Transcribe the records word for word, leaving nothing out.

===== INFORMATION PROVIDED =====

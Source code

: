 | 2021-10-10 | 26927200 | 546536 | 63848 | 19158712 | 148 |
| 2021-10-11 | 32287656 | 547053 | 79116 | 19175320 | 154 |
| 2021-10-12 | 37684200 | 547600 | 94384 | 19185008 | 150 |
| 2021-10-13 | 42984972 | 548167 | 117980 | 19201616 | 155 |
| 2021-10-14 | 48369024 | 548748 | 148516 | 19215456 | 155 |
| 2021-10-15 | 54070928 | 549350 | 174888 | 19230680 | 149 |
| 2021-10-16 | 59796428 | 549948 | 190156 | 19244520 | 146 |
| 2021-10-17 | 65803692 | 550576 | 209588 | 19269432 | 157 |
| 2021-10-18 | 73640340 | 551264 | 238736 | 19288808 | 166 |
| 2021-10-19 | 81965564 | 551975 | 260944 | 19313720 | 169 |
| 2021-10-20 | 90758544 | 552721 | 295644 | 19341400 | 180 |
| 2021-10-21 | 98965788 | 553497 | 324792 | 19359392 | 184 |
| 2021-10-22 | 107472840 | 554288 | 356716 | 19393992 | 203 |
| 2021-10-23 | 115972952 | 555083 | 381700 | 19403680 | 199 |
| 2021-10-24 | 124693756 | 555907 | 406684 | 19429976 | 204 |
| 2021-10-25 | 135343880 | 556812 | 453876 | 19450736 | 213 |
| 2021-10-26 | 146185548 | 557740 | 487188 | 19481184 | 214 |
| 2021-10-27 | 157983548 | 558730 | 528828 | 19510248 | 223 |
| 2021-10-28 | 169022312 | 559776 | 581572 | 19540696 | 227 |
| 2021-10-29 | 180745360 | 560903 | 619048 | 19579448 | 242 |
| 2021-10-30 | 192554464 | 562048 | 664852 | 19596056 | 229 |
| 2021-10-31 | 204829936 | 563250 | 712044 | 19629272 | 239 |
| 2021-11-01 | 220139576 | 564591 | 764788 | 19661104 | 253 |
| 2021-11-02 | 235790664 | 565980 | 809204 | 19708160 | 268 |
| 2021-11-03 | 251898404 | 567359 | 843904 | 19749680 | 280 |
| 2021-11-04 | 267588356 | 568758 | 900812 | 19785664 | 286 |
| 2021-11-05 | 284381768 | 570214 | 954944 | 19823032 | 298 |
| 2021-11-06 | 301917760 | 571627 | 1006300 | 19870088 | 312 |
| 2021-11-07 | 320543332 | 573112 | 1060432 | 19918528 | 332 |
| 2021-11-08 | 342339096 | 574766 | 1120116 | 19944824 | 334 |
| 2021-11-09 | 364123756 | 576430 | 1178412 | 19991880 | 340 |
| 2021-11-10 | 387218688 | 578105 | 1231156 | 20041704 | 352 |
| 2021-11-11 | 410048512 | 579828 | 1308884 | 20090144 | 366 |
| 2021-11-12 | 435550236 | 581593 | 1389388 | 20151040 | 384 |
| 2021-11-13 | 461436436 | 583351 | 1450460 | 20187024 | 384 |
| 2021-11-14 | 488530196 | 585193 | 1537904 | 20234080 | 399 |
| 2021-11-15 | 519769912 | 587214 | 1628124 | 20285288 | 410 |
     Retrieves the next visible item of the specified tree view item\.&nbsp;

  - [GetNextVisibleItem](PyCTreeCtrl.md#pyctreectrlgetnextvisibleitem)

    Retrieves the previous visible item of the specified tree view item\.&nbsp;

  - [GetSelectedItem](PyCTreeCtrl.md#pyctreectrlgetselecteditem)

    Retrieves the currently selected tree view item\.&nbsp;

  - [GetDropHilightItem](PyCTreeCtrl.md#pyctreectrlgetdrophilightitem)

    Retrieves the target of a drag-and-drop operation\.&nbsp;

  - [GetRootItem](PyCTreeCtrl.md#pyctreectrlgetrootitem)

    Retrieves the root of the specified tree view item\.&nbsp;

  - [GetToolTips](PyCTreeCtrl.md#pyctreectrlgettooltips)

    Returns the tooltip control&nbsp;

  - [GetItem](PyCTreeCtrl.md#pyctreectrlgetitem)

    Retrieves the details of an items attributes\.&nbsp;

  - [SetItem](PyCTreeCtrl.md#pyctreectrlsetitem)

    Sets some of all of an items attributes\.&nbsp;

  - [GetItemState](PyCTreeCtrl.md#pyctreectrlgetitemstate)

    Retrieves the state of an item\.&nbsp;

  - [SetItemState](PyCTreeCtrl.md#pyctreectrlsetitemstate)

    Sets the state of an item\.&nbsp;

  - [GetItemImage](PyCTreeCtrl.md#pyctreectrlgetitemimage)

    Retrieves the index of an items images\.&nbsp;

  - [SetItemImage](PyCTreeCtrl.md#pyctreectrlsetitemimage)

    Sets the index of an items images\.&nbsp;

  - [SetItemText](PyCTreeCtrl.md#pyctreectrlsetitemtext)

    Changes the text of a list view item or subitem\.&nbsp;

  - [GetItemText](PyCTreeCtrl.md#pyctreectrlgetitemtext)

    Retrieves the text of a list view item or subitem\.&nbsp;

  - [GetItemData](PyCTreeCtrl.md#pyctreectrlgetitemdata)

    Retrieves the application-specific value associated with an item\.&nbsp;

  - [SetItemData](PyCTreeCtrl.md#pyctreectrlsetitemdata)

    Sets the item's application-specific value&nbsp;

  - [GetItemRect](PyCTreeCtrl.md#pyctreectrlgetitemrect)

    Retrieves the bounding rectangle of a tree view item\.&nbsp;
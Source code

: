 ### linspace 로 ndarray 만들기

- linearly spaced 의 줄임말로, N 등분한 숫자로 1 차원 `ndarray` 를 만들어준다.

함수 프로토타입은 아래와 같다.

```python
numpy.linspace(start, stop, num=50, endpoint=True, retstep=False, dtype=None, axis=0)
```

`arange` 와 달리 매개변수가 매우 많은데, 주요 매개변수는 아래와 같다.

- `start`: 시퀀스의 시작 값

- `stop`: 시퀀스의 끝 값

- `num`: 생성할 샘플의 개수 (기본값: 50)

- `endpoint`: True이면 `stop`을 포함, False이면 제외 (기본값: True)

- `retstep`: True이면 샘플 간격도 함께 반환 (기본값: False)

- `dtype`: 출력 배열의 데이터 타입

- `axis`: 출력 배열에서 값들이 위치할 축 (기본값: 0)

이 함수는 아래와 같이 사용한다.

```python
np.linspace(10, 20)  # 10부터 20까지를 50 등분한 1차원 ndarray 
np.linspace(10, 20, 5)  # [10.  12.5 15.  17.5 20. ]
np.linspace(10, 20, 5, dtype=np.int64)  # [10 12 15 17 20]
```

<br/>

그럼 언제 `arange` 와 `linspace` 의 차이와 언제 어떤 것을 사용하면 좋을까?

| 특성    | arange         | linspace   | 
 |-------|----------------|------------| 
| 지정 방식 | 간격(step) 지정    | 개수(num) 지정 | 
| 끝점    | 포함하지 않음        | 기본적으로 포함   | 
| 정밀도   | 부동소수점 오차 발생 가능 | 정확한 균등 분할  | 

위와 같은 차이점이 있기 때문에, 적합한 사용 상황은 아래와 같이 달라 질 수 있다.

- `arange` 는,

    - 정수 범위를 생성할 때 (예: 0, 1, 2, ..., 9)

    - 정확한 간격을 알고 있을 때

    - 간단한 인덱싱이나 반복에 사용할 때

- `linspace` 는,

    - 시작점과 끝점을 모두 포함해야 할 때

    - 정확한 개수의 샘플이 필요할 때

=====

TASK SOLUTION.
Source code

: | 2021-10-10 | 26927200 | 546536 | 63848 | 19158712 | 148 |
| 2021-10-11 | 32287656 | 547053 | 79116 | 19175320 | 154 |
| 2021-10-12 | 37684200 | 547600 | 94384 | 19185008 | 150 |
| 2021-10-13 | 42984972 | 548167 | 117980 | 19201616 | 155 |
| 2021-10-14 | 48369024 | 548748 | 148516 | 19215456 | 155 |
| 2021-10-15 | 54070928 | 549350 | 174888 | 19230680 | 149 |
| 2021-10-16 | 59796428 | 549948 | 190156 | 19244520 | 146 |
| 2021-10-17 | 65803692 | 550576 | 209588 | 19269432 | 157 |
| 2021-10-18 | 73640340 | 551264 | 238736 | 19288808 | 166 |
| 2021-10-19 | 81965564 | 551975 | 260944 | 19313720 | 169 |
| 2021-10-20 | 90758544 | 552721 | 295644 | 19341400 | 180 |
| 2021-10-21 | 98965788 | 553497 | 324792 | 19359392 | 184 |
| 2021-10-22 | 107472840 | 554288 | 356716 | 19393992 | 203 |
| 2021-10-23 | 115972952 | 555083 | 381700 | 19403680 | 199 |
| 2021-10-24 | 124693756 | 555907 | 406684 | 19429976 | 204 |
| 2021-10-25 | 135343880 | 556812 | 453876 | 19450736 | 213 |
| 2021-10-26 | 146185548 | 557740 | 487188 | 19481184 | 214 |
| 2021-10-27 | 157983548 | 558730 | 528828 | 19510248 | 223 |
| 2021-10-28 | 169022312 | 559776 | 581572 | 19540696 | 227 |
| 2021-10-29 | 180745360 | 560903 | 619048 | 19579448 | 242 |
| 2021-10-30 | 192554464 | 562048 | 664852 | 19596056 | 229 |
| 2021-10-31 | 204829936 | 563250 | 712044 | 19629272 | 239 |
| 2021-11-01 | 220139576 | 564591 | 764788 | 19661104 | 253 |
| 2021-11-02 | 235790664 | 565980 | 809204 | 19708160 | 268 |
| 2021-11-03 | 251898404 | 567359 | 843904 | 19749680 | 280 |
| 2021-11-04 | 267588356 | 568758 | 900812 | 19785664 | 286 |
| 2021-11-05 | 284381768 | 570214 | 954944 | 19823032 | 298 |
| 2021-11-06 | 301917760 | 571627 | 1006300 | 19870088 | 312 |
| 2021-11-07 | 320543332 | 573112 | 1060432 | 19918528 | 332 |
| 2021-11-08 | 342339096 | 574766 | 1120116 | 19944824 | 334 |
| 2021-11-09 | 364123756 | 576430 | 1178412 | 19991880 | 340 |
| 2021-11-10 | 387218688 | 578105 | 1231156 | 20041704 | 352 |
| 2021-11-11 | 410048512 | 579828 | 1308884 | 20090144 | 366 |
| 2021-11-12 | 435550236 | 581593 | 1389388 | 20151040 | 384 |
| 2021-11-13 | 461436436 | 583351 | 1450460 | 20187024 | 384 |
| 2021-11-14 | 488530196 | 585193 | 1537904 | 20234080 | 399 |
| 2021-11-15 | 519769912 | 587214 | 1628124 | 20285288 | 410 |
     Retrieves the next visible item of the specified tree view item\.&nbsp;

  - [GetNextVisibleItem](PyCTreeCtrl.md#pyctreectrlgetnextvisibleitem)

    Retrieves the previous visible item of the specified tree view item\.&nbsp;

  - [GetSelectedItem](PyCTreeCtrl.md#pyctreectrlgetselecteditem)

    Retrieves the currently selected tree view item\.&nbsp;

  - [GetDropHilightItem](PyCTreeCtrl.md#pyctreectrlgetdrophilightitem)

    Retrieves the target of a drag-and-drop operation\.&nbsp;

  - [GetRootItem](PyCTreeCtrl.md#pyctreectrlgetrootitem)

    Retrieves the root of the specified tree view item\.&nbsp;

  - [GetToolTips](PyCTreeCtrl.md#pyctreectrlgettooltips)

    Returns the tooltip control&nbsp;

  - [GetItem](PyCTreeCtrl.md#pyctreectrlgetitem)

    Retrieves the details of an items attributes\.&nbsp;

  - [SetItem](PyCTreeCtrl.md#pyctreectrlsetitem)

    Sets some of all of an items attributes\.&nbsp;

  - [GetItemState](PyCTreeCtrl.md#pyctreectrlgetitemstate)

    Retrieves the state of an item\.&nbsp;

  - [SetItemState](PyCTreeCtrl.md#pyctreectrlsetitemstate)

    Sets the state of an item\.&nbsp;

  - [GetItemImage](PyCTreeCtrl.md#pyctreectrlgetitemimage)

    Retrieves the index of an items images\.&nbsp;

  - [SetItemImage](PyCTreeCtrl.md#pyctreectrlsetitemimage)

    Sets the index of an items images\.&nbsp;

  - [SetItemText](PyCTreeCtrl.md#pyctreectrlsetitemtext)

    Changes the text of a list view item or subitem\.&nbsp;

  - [GetItemText](PyCTreeCtrl.md#pyctreectrlgetitemtext)

    Retrieves the text of a list view item or subitem\.&nbsp;

  - [GetItemData](PyCTreeCtrl.md#pyctreectrlgetitemdata)

    Retrieves the application-specific value associated with an item\.&nbsp;

  - [SetItemData](PyCTreeCtrl.md#pyctreectrlsetitemdata)

    Sets the item's application-specific value&nbsp;

  - [GetItemRect](PyCTreeCtrl.md#pyctreectrlgetitemrect)

    Retrieves the bounding rectangle of a tree view item\.&nbsp;
Source code

: ### linspace 로 ndarray 만들기

- linearly spaced 의 줄임말로, N 등분한 숫자로 1 차원 `ndarray` 를 만들어준다.

함수 프로토타입은 아래와 같다.

```python
numpy.linspace(start, stop, num=50, endpoint=True, retstep=False, dtype=None, axis=0)
```

`arange` 와 달리 매개변수가 매우 많은데, 주요 매개변수는 아래와 같다.

- `start`: 시퀀스의 시작 값

- `stop`: 시퀀스의 끝 값

- `num`: 생성할 샘플의 개수 (기본값: 50)

- `endpoint`: True이면 `stop`을 포함, False이면 제외 (기본값: True)

- `retstep`: True이면 샘플 간격도 함께 반환 (기본값: False)

- `dtype`: 출력 배열의 데이터 타입

- `axis`: 출력 배열에서 값들이 위치할 축 (기본값: 0)

이 함수는 아래와 같이 사용한다.

```python
np.linspace(10, 20)  # 10부터 20까지를 50 등분한 1차원 ndarray 
np.linspace(10, 20, 5)  # [10.  12.5 15.  17.5 20. ]
np.linspace(10, 20, 5, dtype=np.int64)  # [10 12 15 17 20]
```

<br/>

그럼 언제 `arange` 와 `linspace` 의 차이와 언제 어떤 것을 사용하면 좋을까?

| 특성    | arange         | linspace   | 
 |-------|----------------|------------| 
| 지정 방식 | 간격(step) 지정    | 개수(num) 지정 | 
| 끝점    | 포함하지 않음        | 기본적으로 포함   | 
| 정밀도   | 부동소수점 오차 발생 가능 | 정확한 균등 분할  | 

위와 같은 차이점이 있기 때문에, 적합한 사용 상황은 아래와 같이 달라 질 수 있다.

- `arange` 는,

    - 정수 범위를 생성할 때 (예: 0, 1, 2, ..., 9)

    - 정확한 간격을 알고 있을 때

    - 간단한 인덱싱이나 반복에 사용할 때

- `linspace` 는,

    - 시작점과 끝점을 모두 포함해야 할 때

    - 정확한 개수의 샘플이 필요할 때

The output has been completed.